Interestingly, this study looked at several reproductive hormone levels at the start of the study, and showed that earlier menopause was associated with an increase risk of diabetes, independent of these hormone levels, and also independent of body mass index at baseline or shared genetic factors.The authors hypothesize that earlier menopause and type 2 diabetes may be a consequence of epigenetic changes, which are changes that alter the physical structure of our DNA. Epigenetic changes can be caused by a number of factors, including poor diet, smoking, and many other environmental factors.
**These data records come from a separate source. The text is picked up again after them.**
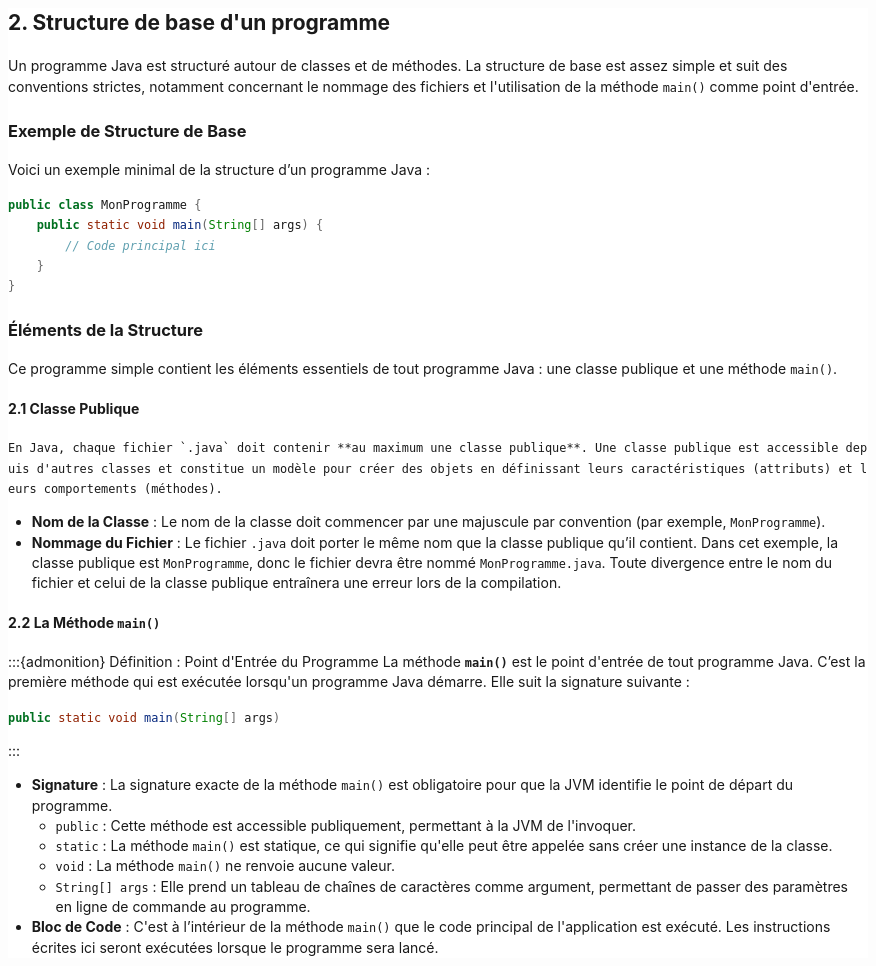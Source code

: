 ## 2. Structure de base d'un programme

Un programme Java est structuré autour de classes et de méthodes. La structure de base est assez simple et suit des conventions strictes, notamment concernant le nommage des fichiers et l'utilisation de la méthode `main()` comme point d'entrée.

### Exemple de Structure de Base

Voici un exemple minimal de la structure d’un programme Java :

```java
public class MonProgramme {
    public static void main(String[] args) {
        // Code principal ici
    }
}
```

### Éléments de la Structure

Ce programme simple contient les éléments essentiels de tout programme Java : une classe publique et une méthode `main()`.

#### 2.1 Classe Publique

```{admonition} Définition : Classe Publique
En Java, chaque fichier `.java` doit contenir **au maximum une classe publique**. Une classe publique est accessible depuis d'autres classes et constitue un modèle pour créer des objets en définissant leurs caractéristiques (attributs) et leurs comportements (méthodes).
```

- **Nom de la Classe** : Le nom de la classe doit commencer par une majuscule par convention (par exemple, `MonProgramme`).
- **Nommage du Fichier** : Le fichier `.java` doit porter le même nom que la classe publique qu’il contient. Dans cet exemple, la classe publique est `MonProgramme`, donc le fichier devra être nommé `MonProgramme.java`. Toute divergence entre le nom du fichier et celui de la classe publique entraînera une erreur lors de la compilation.

#### 2.2 La Méthode `main()`

:::{admonition} Définition : Point d'Entrée du Programme
La méthode **`main()`** est le point d'entrée de tout programme Java. C’est la première méthode qui est exécutée lorsqu'un programme Java démarre. Elle suit la signature suivante :
```java
public static void main(String[] args)
```
:::

- **Signature** : La signature exacte de la méthode `main()` est obligatoire pour que la JVM identifie le point de départ du programme.
    - `public` : Cette méthode est accessible publiquement, permettant à la JVM de l'invoquer.
    - `static` : La méthode `main()` est statique, ce qui signifie qu'elle peut être appelée sans créer une instance de la classe.
    - `void` : La méthode `main()` ne renvoie aucune valeur.
    - `String[] args` : Elle prend un tableau de chaînes de caractères comme argument, permettant de passer des paramètres en ligne de commande au programme.
- **Bloc de Code** : C'est à l’intérieur de la méthode `main()` que le code principal de l'application est exécuté. Les instructions écrites ici seront exécutées lorsque le programme sera lancé.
Further studies need to be done looking at epigentic changes to determine if these may be responsible for the association between earlier menopause and diabetes risk. If epigentic changes are at play here, living well and healthily throughout life is more important than ever!After menopause, we can combat cardiovascular and diabetes risk by:
- Keeping active – engage those muscles! This helps to combat the decrease in muscle mass.
- Making healthy permanent lifestyle changes
- Having good sleep hygiene
- Getting help from your doctor if you are struggling with menopausal symptoms.